В помещении для вязания сеток я познакомился с китайцем по имени Джалал, перебежчиком из Китая. Мать у него была уйгурка. В колонии содержались двое китайцев. Первый — упомянутый Джалал, второй — Мяо, двадцати восьми лет.
Джалал поражал меня огромной трудоспособностью. Ему было около шестидесяти лет. Черные с проседью волосы, побитое шрамами от оспы лицо, хищные рысьи глаза.
В Китае Джалал отсидел в заключении двадцать пять лет за вооруженный бандитизм. Вдвоем с Мяо они перешли границу и как перебежчики, прежде чем получить подданство, отбывали трехгодичный срок. Через своего «семьянина», татарина Гатина Саида, который знал несколько восточных языков, я задал Джалалу вопрос: в какой стране лучшие условия содержания заключенных в лагерях?
Китаец презрительно скривил губы и скороговоркой, нервно жестикулируя, начал объяснять:
— В Китае в лагерях намного лучше, — переводил татарин, — люди живут по вероисповеданиям, группами. Каждая группа имеет свой котел. Если заключенный работает, у него есть в изобилии и рис, и хлеб, и мясо. Он жалеет, что пришел сюда.
Я понимал, что китаец не обманывает. Но все же как-то не укладывалось в голове такое понятие, как сытость в Китае, не говоря о лагерях. Долгие годы нам внушали, что Китай — страна с нижайшим жизненным уровнем. На поверку оказалось, что в таком положении наша страна.
Китайцев в колонии боялись. Начальство старалось их не замечать.
Однажды Мяо и Джалал что-то между собой не поделили. В бараке завязалась драка. Джалал издавал звуки мартовского кота, подпрыгивал и бил Мяо ногой в грудь. В его 60 лет это было фантастично.

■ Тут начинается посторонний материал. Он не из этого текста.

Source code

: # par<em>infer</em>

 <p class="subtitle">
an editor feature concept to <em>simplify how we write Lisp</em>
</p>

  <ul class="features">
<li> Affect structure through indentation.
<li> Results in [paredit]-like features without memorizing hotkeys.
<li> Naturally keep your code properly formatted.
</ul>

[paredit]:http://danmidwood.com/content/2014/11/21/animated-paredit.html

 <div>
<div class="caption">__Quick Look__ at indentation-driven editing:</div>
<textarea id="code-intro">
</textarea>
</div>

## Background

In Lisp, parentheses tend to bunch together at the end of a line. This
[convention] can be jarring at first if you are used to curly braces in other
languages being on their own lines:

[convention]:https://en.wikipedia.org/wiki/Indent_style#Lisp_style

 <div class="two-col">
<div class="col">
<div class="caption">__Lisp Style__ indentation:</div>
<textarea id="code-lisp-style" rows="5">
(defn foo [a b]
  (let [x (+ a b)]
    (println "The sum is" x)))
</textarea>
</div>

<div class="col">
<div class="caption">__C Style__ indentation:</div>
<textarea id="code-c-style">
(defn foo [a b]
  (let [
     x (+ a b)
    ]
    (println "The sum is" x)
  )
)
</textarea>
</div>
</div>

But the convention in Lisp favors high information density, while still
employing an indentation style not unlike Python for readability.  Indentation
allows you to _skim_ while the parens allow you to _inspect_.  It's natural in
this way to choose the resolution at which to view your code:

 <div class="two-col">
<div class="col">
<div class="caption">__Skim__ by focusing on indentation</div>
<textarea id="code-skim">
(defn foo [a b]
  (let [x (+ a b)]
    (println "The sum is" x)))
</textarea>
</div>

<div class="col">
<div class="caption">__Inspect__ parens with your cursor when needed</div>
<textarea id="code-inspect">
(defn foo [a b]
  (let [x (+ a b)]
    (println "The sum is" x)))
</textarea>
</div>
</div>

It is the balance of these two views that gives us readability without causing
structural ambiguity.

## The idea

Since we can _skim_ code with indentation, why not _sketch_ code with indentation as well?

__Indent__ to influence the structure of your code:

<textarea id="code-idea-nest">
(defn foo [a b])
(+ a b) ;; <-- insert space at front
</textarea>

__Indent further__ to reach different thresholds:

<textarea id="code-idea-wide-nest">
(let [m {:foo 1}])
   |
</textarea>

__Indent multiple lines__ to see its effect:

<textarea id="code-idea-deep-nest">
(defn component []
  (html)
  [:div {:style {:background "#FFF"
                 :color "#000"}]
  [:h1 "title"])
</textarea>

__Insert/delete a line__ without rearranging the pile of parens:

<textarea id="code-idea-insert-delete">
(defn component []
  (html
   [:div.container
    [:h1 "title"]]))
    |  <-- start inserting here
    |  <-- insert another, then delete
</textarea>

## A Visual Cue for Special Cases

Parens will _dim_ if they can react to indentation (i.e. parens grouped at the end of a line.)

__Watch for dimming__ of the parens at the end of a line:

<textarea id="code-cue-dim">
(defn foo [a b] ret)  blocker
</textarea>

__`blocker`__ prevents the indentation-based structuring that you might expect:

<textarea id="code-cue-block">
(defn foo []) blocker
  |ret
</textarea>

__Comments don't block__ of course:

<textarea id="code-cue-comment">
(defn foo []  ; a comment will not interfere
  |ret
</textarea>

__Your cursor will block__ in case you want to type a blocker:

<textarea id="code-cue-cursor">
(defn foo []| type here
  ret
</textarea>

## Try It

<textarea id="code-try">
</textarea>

Иногда Мяо успевал схватить его за ногу, они падали, катались, наносили друг другу удары руками, головой. В барак прибежал отрядный офицер Приходько. Он отличался хамством, лживостью, жестокостью — теми самыми качествами, которые мало чем отличали его от уголовника. Огромного роста, выхоленный, он подскочил к Джалалу сзади и схватил пальцами за шею. Джалал вырвался, подпрыгнул и в следующее мгновение ударом ноги снизу в подбородок свалил Приходько на пол. Туша грохнулась, сметая ряд кроватей и тумбочек. Удар был профессиональным и красивым. Приходько унесли в кабинет, Джалала никто не тронул. Не знаю почему, но китайцев лагерное начальство не трогало.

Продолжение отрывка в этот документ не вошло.